■ The problem ■
List all lines of the data that include the string "https".

■ Data supplied ■
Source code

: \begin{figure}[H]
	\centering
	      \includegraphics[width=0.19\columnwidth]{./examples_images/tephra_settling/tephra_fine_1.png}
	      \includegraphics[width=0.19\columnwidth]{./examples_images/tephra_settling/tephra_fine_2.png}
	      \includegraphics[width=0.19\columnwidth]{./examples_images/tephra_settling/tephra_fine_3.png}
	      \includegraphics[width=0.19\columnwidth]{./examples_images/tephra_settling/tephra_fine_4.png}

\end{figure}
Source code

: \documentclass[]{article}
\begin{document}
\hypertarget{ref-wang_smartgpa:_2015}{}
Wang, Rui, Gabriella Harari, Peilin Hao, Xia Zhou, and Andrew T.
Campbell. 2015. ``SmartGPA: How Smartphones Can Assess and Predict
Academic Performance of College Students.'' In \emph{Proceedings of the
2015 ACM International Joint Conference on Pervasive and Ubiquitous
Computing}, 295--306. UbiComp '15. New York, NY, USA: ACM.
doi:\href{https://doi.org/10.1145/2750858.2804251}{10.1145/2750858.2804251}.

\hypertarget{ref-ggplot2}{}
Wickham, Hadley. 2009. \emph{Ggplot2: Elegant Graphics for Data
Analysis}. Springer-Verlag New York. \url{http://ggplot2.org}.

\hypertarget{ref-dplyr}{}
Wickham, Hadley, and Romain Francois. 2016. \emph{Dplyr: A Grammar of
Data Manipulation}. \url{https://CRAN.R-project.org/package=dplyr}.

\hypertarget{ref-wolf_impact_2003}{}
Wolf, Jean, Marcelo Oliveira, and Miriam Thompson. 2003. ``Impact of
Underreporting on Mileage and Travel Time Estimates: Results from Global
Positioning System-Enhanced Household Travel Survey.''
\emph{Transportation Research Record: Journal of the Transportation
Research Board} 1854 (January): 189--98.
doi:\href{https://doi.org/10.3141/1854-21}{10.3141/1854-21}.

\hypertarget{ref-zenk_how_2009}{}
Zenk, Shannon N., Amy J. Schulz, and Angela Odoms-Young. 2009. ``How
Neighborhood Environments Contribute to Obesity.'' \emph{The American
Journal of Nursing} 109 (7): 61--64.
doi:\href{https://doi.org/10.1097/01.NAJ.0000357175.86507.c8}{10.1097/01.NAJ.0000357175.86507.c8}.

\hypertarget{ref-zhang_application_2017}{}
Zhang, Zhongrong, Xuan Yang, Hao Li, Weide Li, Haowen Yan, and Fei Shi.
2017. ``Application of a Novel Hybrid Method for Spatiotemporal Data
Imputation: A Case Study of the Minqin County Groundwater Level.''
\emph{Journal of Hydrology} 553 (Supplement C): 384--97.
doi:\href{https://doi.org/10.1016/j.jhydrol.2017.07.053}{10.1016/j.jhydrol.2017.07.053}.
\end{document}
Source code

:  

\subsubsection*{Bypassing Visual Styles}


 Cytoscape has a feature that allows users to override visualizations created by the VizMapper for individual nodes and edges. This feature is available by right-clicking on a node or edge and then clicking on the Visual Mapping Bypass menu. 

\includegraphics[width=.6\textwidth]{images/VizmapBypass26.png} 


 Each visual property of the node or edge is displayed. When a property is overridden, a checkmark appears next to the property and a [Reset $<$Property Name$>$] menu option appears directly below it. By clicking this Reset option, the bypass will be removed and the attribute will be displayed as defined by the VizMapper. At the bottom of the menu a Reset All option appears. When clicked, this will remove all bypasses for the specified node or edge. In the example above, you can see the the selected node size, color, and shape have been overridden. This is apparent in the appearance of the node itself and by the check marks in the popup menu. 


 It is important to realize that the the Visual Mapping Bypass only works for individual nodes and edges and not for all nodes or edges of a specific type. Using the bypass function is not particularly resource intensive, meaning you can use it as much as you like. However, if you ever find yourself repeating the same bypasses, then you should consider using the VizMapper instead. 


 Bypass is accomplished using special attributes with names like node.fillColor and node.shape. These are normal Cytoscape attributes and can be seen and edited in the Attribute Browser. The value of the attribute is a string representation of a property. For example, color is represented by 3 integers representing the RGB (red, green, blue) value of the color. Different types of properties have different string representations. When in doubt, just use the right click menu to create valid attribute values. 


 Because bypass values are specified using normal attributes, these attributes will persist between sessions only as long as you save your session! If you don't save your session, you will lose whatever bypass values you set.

■ Result ■
doi:\href{https://doi.org/10.1145/2750858.2804251}{10.1145/2750858.2804251}.
Data Manipulation}. \url{https://CRAN.R-project.org/package=dplyr}.
doi:\href{https://doi.org/10.3141/1854-21}{10.3141/1854-21}.
doi:\href{https://doi.org/10.1097/01.NAJ.0000357175.86507.c8}{10.1097/01.NAJ.0000357175.86507.c8}.
doi:\href{https://doi.org/10.1016/j.jhydrol.2017.07.053}{10.1016/j.jhydrol.2017.07.053}.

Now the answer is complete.